Mr Johnson did not say which of the claims he was referring to.
Follow live COVID updates and reaction to Dominic Cummings’ allegations
Asked whether tens of thousands of people needlessly died because of him, which Mr Cummings claimed, Mr Johnson said: “No I don’t think so.
“But of course, this has been an incredibly difficult series of decisions, none of which we’ve taken lightly, and you’ve got to recognise, and I hope people do understand this, that when you go into a lockdown it’s a very, very painful, traumatic thing for people, for people’s mental health, for their lives, their livelihoods, and of course you’ve got to set that against the horrors of the pandemic and of COVID.”

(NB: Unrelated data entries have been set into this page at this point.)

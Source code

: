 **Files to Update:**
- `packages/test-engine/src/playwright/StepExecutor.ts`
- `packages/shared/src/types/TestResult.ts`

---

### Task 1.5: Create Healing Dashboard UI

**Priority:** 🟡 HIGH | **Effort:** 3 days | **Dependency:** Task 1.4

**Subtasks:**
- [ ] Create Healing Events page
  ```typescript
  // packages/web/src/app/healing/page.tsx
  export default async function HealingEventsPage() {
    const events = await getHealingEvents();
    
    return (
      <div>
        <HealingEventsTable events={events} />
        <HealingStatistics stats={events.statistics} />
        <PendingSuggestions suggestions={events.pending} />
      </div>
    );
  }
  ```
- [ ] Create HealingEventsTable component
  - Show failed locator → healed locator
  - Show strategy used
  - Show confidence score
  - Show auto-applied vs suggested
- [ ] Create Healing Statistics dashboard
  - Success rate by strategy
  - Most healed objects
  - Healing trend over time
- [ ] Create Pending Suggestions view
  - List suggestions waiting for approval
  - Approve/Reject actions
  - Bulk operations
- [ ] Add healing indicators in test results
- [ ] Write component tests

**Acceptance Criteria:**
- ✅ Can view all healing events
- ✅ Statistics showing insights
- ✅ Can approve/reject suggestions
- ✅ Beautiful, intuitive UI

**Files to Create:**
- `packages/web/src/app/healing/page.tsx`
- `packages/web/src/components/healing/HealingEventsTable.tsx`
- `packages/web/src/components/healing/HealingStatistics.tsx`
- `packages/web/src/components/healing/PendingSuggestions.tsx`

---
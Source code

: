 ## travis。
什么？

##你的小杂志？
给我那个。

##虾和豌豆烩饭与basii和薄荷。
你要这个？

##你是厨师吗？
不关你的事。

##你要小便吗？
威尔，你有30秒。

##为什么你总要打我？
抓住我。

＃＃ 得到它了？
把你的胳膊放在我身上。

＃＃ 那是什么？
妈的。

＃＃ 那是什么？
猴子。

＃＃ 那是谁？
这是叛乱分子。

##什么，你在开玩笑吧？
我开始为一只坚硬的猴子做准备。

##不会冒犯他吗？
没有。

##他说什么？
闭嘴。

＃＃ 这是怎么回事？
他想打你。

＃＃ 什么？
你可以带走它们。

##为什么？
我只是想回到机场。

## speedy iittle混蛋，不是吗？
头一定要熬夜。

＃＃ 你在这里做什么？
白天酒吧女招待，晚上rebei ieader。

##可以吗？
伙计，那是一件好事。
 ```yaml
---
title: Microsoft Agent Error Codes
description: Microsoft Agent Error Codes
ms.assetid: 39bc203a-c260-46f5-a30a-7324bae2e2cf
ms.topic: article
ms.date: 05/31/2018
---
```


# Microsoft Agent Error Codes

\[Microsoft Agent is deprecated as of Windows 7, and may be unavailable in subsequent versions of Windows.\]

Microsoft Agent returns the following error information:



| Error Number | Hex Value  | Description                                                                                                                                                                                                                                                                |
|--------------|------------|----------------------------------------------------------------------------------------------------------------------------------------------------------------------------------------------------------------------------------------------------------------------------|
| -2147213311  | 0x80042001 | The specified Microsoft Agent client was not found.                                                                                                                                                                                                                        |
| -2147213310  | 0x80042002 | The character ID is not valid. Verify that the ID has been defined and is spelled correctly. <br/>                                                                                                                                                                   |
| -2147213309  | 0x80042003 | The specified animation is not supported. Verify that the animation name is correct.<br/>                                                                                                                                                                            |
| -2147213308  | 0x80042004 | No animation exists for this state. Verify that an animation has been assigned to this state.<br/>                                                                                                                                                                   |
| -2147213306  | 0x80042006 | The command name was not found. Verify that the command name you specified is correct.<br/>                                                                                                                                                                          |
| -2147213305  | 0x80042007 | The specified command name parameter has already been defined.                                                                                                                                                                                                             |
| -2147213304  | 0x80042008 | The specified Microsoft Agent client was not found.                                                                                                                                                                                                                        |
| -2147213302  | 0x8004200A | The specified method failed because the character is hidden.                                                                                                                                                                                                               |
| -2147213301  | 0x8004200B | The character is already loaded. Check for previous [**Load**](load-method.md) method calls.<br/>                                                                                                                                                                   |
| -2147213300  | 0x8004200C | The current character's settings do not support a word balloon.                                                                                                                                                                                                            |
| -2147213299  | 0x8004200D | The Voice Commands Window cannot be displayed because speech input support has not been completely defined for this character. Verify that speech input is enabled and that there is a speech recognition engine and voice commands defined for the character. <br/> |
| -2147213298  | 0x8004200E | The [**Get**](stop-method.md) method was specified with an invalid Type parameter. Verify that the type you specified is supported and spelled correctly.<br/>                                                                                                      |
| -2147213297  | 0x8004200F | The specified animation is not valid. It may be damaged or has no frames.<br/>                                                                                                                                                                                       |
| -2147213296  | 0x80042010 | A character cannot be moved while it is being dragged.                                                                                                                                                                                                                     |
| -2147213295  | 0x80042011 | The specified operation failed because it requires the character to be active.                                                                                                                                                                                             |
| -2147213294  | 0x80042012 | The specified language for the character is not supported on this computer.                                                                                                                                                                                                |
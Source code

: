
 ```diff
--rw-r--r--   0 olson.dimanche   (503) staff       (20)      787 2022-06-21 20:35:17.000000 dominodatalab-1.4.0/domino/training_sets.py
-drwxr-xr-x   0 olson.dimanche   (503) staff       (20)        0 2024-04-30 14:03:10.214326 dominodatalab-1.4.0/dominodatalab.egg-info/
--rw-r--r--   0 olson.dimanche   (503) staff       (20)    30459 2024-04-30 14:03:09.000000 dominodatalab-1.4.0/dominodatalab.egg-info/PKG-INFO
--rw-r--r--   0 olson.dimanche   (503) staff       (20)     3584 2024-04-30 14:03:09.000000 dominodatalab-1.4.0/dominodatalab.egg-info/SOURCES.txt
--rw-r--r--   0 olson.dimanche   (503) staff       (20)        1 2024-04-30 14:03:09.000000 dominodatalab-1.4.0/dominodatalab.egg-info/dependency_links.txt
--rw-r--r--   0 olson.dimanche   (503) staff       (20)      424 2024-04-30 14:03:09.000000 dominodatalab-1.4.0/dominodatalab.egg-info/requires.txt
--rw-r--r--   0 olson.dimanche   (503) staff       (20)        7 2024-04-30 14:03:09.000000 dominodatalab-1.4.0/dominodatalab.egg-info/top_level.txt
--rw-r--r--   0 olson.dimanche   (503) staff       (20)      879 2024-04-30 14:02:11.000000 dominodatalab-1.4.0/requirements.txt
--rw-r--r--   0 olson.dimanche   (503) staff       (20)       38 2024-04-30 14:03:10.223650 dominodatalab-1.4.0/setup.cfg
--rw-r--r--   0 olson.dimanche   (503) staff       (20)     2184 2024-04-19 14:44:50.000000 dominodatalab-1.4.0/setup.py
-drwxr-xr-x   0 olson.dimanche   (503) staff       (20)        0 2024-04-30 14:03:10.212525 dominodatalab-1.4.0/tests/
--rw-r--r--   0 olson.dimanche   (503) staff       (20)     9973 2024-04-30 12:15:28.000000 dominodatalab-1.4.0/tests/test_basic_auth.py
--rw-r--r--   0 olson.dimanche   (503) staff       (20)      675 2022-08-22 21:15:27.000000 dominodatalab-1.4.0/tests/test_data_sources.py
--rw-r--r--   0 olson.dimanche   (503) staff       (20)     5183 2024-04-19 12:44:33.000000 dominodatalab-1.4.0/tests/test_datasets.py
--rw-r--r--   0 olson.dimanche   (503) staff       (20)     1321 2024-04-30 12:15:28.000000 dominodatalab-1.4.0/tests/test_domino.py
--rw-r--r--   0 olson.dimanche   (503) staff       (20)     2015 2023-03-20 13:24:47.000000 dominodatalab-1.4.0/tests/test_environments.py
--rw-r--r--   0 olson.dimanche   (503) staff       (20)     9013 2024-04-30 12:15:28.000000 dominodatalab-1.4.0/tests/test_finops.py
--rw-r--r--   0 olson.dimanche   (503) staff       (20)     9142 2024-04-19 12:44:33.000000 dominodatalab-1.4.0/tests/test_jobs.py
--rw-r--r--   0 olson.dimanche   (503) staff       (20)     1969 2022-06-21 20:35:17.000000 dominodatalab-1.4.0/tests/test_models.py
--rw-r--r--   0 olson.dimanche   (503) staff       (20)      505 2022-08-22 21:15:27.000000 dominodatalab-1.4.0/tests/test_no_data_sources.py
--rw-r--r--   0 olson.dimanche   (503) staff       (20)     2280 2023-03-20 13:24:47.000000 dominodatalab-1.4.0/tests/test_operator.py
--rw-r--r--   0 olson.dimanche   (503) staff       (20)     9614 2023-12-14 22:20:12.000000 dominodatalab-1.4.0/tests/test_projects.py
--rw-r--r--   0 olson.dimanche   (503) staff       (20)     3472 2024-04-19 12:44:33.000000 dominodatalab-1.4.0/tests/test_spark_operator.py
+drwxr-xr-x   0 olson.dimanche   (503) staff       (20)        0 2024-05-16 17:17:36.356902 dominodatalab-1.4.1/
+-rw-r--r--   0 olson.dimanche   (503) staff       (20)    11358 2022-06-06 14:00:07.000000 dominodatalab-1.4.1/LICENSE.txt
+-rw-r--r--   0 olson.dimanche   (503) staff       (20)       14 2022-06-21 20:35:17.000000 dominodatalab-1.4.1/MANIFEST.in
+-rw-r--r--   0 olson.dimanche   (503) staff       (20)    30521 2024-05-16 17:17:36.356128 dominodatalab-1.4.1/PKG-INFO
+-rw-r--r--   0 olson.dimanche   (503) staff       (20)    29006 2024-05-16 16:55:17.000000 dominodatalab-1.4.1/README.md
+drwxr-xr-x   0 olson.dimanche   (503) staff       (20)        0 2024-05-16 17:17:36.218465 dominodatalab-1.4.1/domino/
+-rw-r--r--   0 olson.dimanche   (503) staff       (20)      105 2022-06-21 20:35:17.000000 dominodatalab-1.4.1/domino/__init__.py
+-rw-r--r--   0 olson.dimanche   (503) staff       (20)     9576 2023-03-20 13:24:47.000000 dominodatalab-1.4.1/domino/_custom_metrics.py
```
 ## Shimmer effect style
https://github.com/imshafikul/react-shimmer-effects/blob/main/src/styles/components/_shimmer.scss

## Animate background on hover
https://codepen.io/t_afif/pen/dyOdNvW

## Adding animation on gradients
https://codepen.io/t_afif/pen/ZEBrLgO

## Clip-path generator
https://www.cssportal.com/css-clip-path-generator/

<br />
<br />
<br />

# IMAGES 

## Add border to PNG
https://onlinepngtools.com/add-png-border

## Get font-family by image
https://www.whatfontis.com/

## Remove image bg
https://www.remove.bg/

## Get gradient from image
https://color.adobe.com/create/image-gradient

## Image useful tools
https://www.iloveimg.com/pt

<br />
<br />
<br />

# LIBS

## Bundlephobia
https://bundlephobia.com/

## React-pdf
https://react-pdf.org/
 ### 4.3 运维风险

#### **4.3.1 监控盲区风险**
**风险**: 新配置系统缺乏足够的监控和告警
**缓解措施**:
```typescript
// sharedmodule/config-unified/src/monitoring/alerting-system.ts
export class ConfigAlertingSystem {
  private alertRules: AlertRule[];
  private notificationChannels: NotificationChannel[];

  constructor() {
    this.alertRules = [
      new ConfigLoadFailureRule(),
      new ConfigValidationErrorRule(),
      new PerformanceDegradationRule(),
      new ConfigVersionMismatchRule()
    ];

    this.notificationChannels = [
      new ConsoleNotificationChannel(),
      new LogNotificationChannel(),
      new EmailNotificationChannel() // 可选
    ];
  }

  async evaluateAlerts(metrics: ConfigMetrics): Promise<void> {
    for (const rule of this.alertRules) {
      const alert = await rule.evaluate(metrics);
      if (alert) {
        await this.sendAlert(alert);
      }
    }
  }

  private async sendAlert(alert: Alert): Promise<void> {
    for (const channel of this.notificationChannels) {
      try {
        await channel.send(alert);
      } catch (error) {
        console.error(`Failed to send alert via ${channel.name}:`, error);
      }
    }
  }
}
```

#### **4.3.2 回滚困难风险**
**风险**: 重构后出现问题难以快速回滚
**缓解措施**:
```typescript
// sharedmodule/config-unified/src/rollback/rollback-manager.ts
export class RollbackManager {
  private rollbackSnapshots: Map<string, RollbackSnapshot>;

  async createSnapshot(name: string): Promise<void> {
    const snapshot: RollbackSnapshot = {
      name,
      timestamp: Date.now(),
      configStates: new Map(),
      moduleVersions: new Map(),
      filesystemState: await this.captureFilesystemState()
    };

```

Mr Cummings said Mr Hancock lied about testing people returning to care homes last year, with Mr Johnson saying what happened “was tragic”.
“But we did everything we could to protect the NHS, to minimise transmission, with the knowledge that we had,” he added.
“One thing we did not know at the beginning of the pandemic, and don’t forget this – we did not know at the beginning of the pandemic quite the way which the virus could be transmitted asymptomatically, and that was one of the reasons that we had some of the problems that we saw in care homes.”